======== Records ========

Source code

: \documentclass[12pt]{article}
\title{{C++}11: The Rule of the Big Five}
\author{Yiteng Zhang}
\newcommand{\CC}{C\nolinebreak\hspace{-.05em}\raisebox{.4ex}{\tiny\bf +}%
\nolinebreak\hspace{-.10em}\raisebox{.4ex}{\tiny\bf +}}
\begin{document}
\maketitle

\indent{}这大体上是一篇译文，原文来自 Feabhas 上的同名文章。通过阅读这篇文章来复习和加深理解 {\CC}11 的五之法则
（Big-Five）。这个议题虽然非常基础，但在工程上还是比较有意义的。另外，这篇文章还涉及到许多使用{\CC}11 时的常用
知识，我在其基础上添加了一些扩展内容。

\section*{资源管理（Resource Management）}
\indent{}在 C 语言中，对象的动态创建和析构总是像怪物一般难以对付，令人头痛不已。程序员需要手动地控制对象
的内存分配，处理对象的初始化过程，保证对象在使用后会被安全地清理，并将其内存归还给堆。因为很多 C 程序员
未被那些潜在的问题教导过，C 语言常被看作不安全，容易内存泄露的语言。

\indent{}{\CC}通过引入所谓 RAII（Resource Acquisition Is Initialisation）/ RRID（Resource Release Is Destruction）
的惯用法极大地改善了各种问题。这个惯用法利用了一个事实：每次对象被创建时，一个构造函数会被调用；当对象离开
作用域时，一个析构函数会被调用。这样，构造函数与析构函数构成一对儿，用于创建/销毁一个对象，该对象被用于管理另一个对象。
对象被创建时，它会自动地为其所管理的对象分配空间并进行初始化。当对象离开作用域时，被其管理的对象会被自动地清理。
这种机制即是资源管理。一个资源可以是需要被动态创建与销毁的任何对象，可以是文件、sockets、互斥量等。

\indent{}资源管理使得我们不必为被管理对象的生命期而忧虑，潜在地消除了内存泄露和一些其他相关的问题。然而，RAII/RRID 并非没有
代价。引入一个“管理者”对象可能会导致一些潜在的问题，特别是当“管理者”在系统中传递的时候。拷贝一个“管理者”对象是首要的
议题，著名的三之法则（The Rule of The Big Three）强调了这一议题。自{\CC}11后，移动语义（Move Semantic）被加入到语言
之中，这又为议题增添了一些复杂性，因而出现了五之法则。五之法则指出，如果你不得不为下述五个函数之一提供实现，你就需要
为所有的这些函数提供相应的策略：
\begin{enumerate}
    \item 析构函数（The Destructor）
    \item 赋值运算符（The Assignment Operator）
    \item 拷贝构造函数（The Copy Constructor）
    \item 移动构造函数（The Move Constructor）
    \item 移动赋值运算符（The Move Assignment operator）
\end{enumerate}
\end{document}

========

Task prompt: Pull every line containing the word "RAII" out of the entries above.

Completed exercise:
\indent{}{\CC}通过引入所谓 RAII（Resource Acquisition Is Initialisation）/ RRID（Resource Release Is Destruction）
\indent{}资源管理使得我们不必为被管理对象的生命期而忧虑，潜在地消除了内存泄露和一些其他相关的问题。然而，RAII/RRID 并非没有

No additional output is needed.